Tudo novo de novo!

O fim de 2011 e o início de 2012 passaram voando!! Aff!!!

Juro que eu queria que o dia tivesse 48 horas. Assim eu dava conta de tudo e podia dormir também😛.

Sejam bem vindos os alunos novos! Vamos ter novidades por aqui pelo blog durante o ano letivo. Estou pensando em algumas modificações, além da mudança anual de layout do página. Por sinal, não estou satisfeita com essa imagem de cabeçalho não. O original é lindo, mas como eu tenho que achatar o bichinho para caber no espaço de 116 pixels de altura, não ficou bom😦. Se alguém tiver boas sugestões de imagens de cabeçalho para o blog, dixa um comentário!

A principal mudança desse ano vai estar no fato de conviverem aqui postagens exclusivas para os alunos do São Luís com as postagens exclusivas dos alunos do Grande Passo. O Literarizando, historicamente, sempre foi um reino do São Luís. Agora, o GP chegou pra ficar! Claro que nada impede que o que foi escrito para um grupo seja lido para o outro, mas os posts que eu identificar assim vão atender necessidades imediatas de um grupo de alunos ou de outro, ok?

Feitas essas apresentações, vamos lá, senhoritos e senhoritas. Acomodem-se em seus lugares e posicionem as cadeiras na posição vertical. Mantenham os cintos afivelados, os olhos abertos e os livros à mão. Em caso de emergências educacionais, vídeos, fotos e piadas cairão automaticamente no texto. Em caso de dúvida de emergência, dirija-se para o botão dos comentários. Deixe seu recado que retornaremos assim que possível.

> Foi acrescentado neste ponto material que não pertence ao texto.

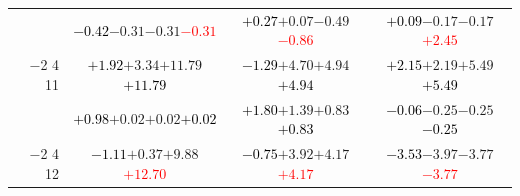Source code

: \documentclass[compress]{beamer}
\begin{document}
\begin{frame}
\begin{tabular}{r | c | c | c}
          & \textcolor{black}{$-0.42$}\hspace{0.1 cm}$-0.31$\hspace{0.1 cm}$-0.31$\hspace{0.1 cm}\textcolor{red}{$-0.31$} & \textcolor{black}{$+0.27$}\hspace{0.1 cm}$+0.07$\hspace{0.1 cm}$-0.49$\hspace{0.1 cm}\textcolor{red}{$-0.86$} & \textcolor{black}{$+0.09$}\hspace{0.1 cm}$-0.17$\hspace{0.1 cm}$-0.17$\hspace{0.1 cm}\textcolor{red}{$+2.45$} \\
$-$2 4 11 & \textcolor{black}{$+1.92$}\hspace{0.1 cm}$+3.34$\hspace{0.1 cm}$+11.79$\hspace{0.1 cm}\textcolor{black}{$+11.79$} & \textcolor{black}{$-1.29$}\hspace{0.1 cm}$+4.70$\hspace{0.1 cm}$+4.94$\hspace{0.1 cm}\textcolor{black}{$+4.94$} & \textcolor{black}{$+2.15$}\hspace{0.1 cm}$+2.19$\hspace{0.1 cm}$+5.49$\hspace{0.1 cm}\textcolor{black}{$+5.49$} \\
          & \textcolor{black}{$+0.98$}\hspace{0.1 cm}$+0.02$\hspace{0.1 cm}$+0.02$\hspace{0.1 cm}\textcolor{black}{$+0.02$} & \textcolor{black}{$+1.80$}\hspace{0.1 cm}$+1.39$\hspace{0.1 cm}$+0.83$\hspace{0.1 cm}\textcolor{black}{$+0.83$} & \textcolor{black}{$-0.06$}\hspace{0.1 cm}$-0.25$\hspace{0.1 cm}$-0.25$\hspace{0.1 cm}\textcolor{black}{$-0.25$} \\
$-$2 4 12 & \textcolor{black}{$-1.11$}\hspace{0.1 cm}$+0.37$\hspace{0.1 cm}$+9.88$\hspace{0.1 cm}\textcolor{red}{$+12.70$} & \textcolor{black}{$-0.75$}\hspace{0.1 cm}$+3.92$\hspace{0.1 cm}$+4.17$\hspace{0.1 cm}\textcolor{red}{$+4.17$} & \textcolor{black}{$-3.53$}\hspace{0.1 cm}$-3.97$\hspace{0.1 cm}$-3.77$\hspace{0.1 cm}\textcolor{red}{$-3.77$} \\

\end{tabular}
\end{frame}
\end{document}
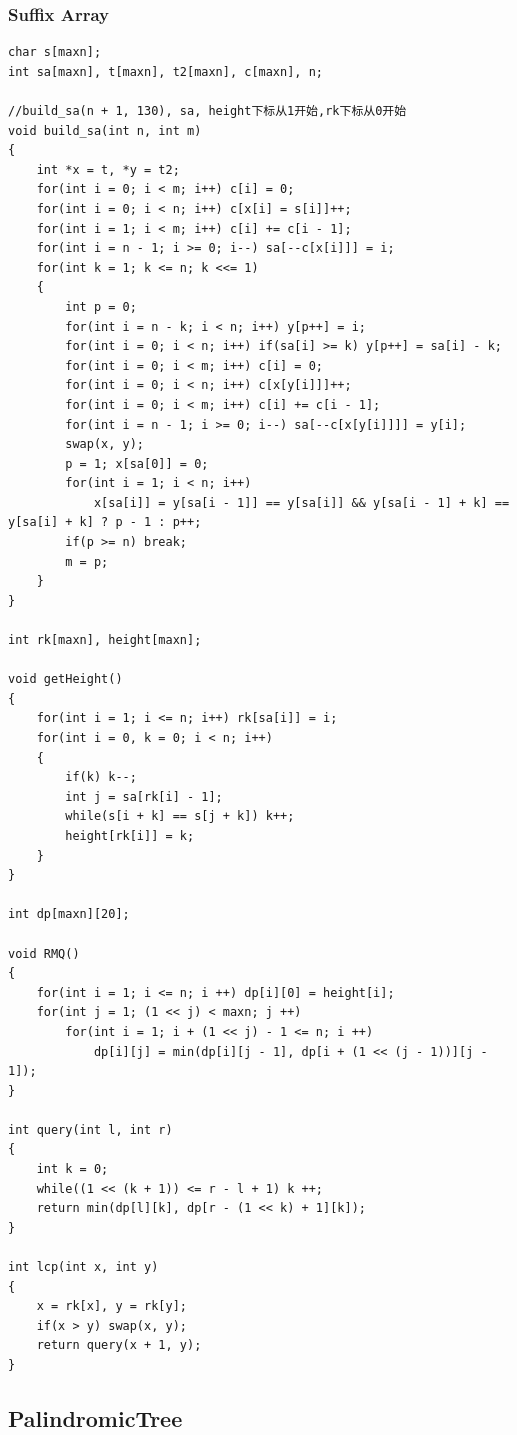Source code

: \documentclass[twoside]{article}
\begin{document}
\subsubsection{Suffix Array}
\begin{lstlisting}
char s[maxn];
int sa[maxn], t[maxn], t2[maxn], c[maxn], n;

//build_sa(n + 1, 130), sa, height下标从1开始,rk下标从0开始
void build_sa(int n, int m) 
{
    int *x = t, *y = t2;
    for(int i = 0; i < m; i++) c[i] = 0;
    for(int i = 0; i < n; i++) c[x[i] = s[i]]++;
    for(int i = 1; i < m; i++) c[i] += c[i - 1];
    for(int i = n - 1; i >= 0; i--) sa[--c[x[i]]] = i;
    for(int k = 1; k <= n; k <<= 1)
    {
        int p = 0;
        for(int i = n - k; i < n; i++) y[p++] = i;
        for(int i = 0; i < n; i++) if(sa[i] >= k) y[p++] = sa[i] - k;
        for(int i = 0; i < m; i++) c[i] = 0;
        for(int i = 0; i < n; i++) c[x[y[i]]]++;
        for(int i = 0; i < m; i++) c[i] += c[i - 1];
        for(int i = n - 1; i >= 0; i--) sa[--c[x[y[i]]]] = y[i];
        swap(x, y);
        p = 1; x[sa[0]] = 0;
        for(int i = 1; i < n; i++)
            x[sa[i]] = y[sa[i - 1]] == y[sa[i]] && y[sa[i - 1] + k] == y[sa[i] + k] ? p - 1 : p++;
        if(p >= n) break;
        m = p;
    }
}

int rk[maxn], height[maxn];

void getHeight()
{
    for(int i = 1; i <= n; i++) rk[sa[i]] = i;
    for(int i = 0, k = 0; i < n; i++)
    {
        if(k) k--;
        int j = sa[rk[i] - 1];
        while(s[i + k] == s[j + k]) k++;
        height[rk[i]] = k;
    }
}

int dp[maxn][20];

void RMQ()
{
    for(int i = 1; i <= n; i ++) dp[i][0] = height[i];
    for(int j = 1; (1 << j) < maxn; j ++)
        for(int i = 1; i + (1 << j) - 1 <= n; i ++)
            dp[i][j] = min(dp[i][j - 1], dp[i + (1 << (j - 1))][j - 1]);
}

int query(int l, int r)
{
    int k = 0;
    while((1 << (k + 1)) <= r - l + 1) k ++;
    return min(dp[l][k], dp[r - (1 << k) + 1][k]);
}

int lcp(int x, int y)
{
    x = rk[x], y = rk[y];
    if(x > y) swap(x, y);
    return query(x + 1, y);
}\end{lstlisting}
\subsection{PalindromicTree}
\end{document}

E vamos começar a brincadeira!

O primeiro trabalhinho de vocês foi com “Espaço Liso“, letra da canção do Paulinho Moska (clique aqui para baixar o pdf com os gabaritos e comentários das questões). Eu adoro o Paulinho Moska, embora não curta Espaço Liso como canção, só como texto. Quem tiver curiosidade clica no vídeo aí embaixo para ter a oportunidade de gostar ou desgostar por si mesmo.

ESPAÇO LISO

Eu amo a causa, e não a consequência

Eu amo o pensamento, e não a inteligência

Eu amo a loucura, e não a consciência

Eu amo a paciência, eu amo a paciência

Eu amo o deserto, e não a muralha

Eu amo o mergulho, e não a medalha

Eu amo suor, e não a toalha

Eu amo a batalha, eu amo a batalha

Eu amo a alma, e não a pessoa

Eu amo a cara, e não a coroa

Eu amo a corrida, e não a linha de chegada

Eu amo a estrada, eu amo a estrada

Eu amo o agora, e não a memória

Eu amo a luta, e não a vitória

Eu amo o fato, e não a história

Eu amo a trajetória, eu amo a trajetória

Eu amo o bem forte, e não o assim

Eu amo o papel, e não o cetim

Eu amo pra onde vou, e não de onde eu vim

Eu amo o meu meio, e não o meu fim.

Como já discutimos em sala, nesse texto um eu (que pode ser masculino ou feminino) constrói uma lista das coisas que ama e que não ama também. À medida que ele vai construindo a lista, colocando duas expressões relacionadas pela expressão “e não”, cria uma série de oposições, que chamamos de antíteses. A antítese é esse recurso da linguagem que evidencia o contraste entre coisas que são contrárias.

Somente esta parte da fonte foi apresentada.